The stone Castle House on the hill above the Rosemund House was built between 1928 and 1934 by M.E. Franklin, an industrial arts teacher at NSU, she said. Later, the Franklins ran the Redmen Shoppe.
“The walls are a foot thick. The workers made 20 cents a day to built it,” she said. “Today, it is owned by a woman in California. The man living there is restoring it. He’s a musician.”
This area is known as Knowledge Knot, Herrington said of the homes south of the university on the Downing, Morgan, College, Mission, Shawnee and other streets, because so many professors lived there. In 1880, Bacone College started here, she said of a building now used by NSU for Cherokee studies. Bacone moved to Muskogee a couple of years later. The Bedwell Home, across from the original high school, which is now the Alternative School, was built in 1906 in the Queen Ann style, as are several other homes in town.
The Jones Powell Antoine Home was build in 1905. It has the round copper dormer on Downing Street. Bob and Charlotte Sanders kept roomers here in the 1920s, Herrington said.
“She was a strict Methodist. One of the girls brought a gun from home and when asked, said the girls didn’t feel safe because the front door wasn’t locked at night, and they’d heard footsteps on the stairs. Mrs. Sanders assured the girls the door was always locked,” Herrington said. “The next morning, a little investigation turned out to be squirrels, not a ghost, or intruder, making the noise.”
The white two-story on the corner of College and Downing was originally a one-story boarding house where some members of the Dawes Commission stayed, and meetings were held.
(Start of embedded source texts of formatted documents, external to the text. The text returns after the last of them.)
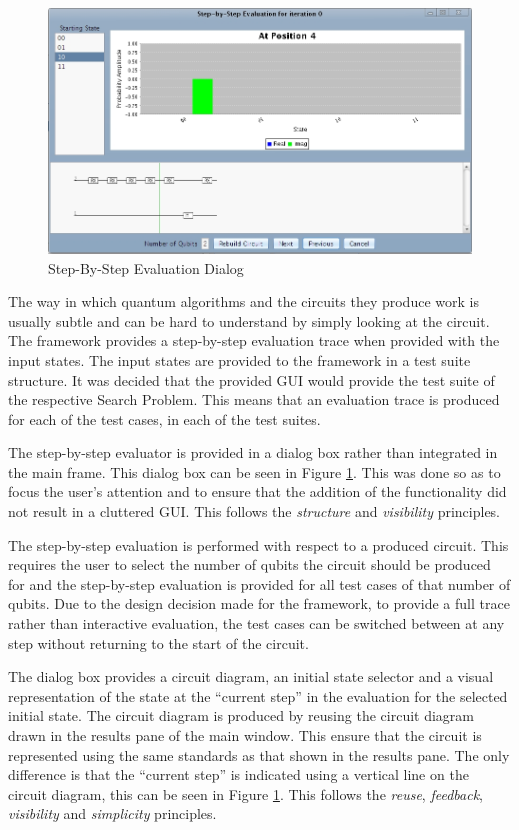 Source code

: \begin{figure}
 \includegraphics[width=\textwidth]{StepByStepEval.jpg}
\caption{Step-By-Step Evaluation Dialog}
\label{fig:StepByStepEval}
\end{figure}
The way in which quantum algorithms and the circuits they produce work is usually subtle and can be hard to understand by simply looking at the circuit.
The framework provides a step-by-step evaluation trace when provided with the input states.
The input states are provided to the framework in a test suite structure.
It was decided that the provided GUI would provide the test suite of the respective Search Problem.
This means that an evaluation trace is produced for each of the test cases, in each of the test suites.

The step-by-step evaluator is provided in a dialog box rather than integrated in the main frame.
This dialog box can be seen in Figure \ref{fig:StepByStepEval}.
This was done so as to focus the user's attention and to ensure that the addition of the functionality did not result in a cluttered GUI.
This follows the \emph{structure} and \emph{visibility} principles.

The step-by-step evaluation is performed with respect to a produced circuit.
This requires the user to select the number of qubits the circuit should be produced for and the step-by-step evaluation is provided for all test cases of that number of qubits.
Due to the design decision made for the framework, to provide a full trace rather than interactive evaluation, the test cases can be switched between at any step without returning to the start of the circuit.

The dialog box provides a circuit diagram, an initial state selector and a visual representation of the state at the ``current step'' in the evaluation for the selected initial state.
The circuit diagram is produced by reusing the circuit diagram drawn in the results pane of the main window.
This ensure that the circuit is represented using the same standards as that shown in the results pane.
The only difference is that the ``current step'' is indicated using a vertical line on the circuit diagram, this can be seen in Figure \ref{fig:StepByStepEval}.
This follows the \emph{reuse}, \emph{feedback},  \emph{visibility} and \emph{simplicity} principles.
Drs. John and Tom Allison put the second story on. Judge and Paula Burris lived here a while, Herrington added.
In 1888, the Methodists established a church where the Church of Christ is now, across from Sequoyah Elementary. It was rebuilt from its Park Hill location exactly like it was, but without a slave gallery, Herrington said.
On Shawnee Street, Karen Coody Cooper welcomed the group into the home she and husband Jim Roaix share, originally built by drugstore owner Jeptha Crew. It features period architecture and showcases their collections of baskets, Frankoma pottery and antiques.
“It’s pretty original to the way it was built,” Cooper said. “I like the high ceilings. It makes the rooms feel like they have a lot of space. And I love the front porch.”
Grace Sweeney, who moved to Tahlequah in 2006, thinks the tours are a fun way to enjoy time with friends.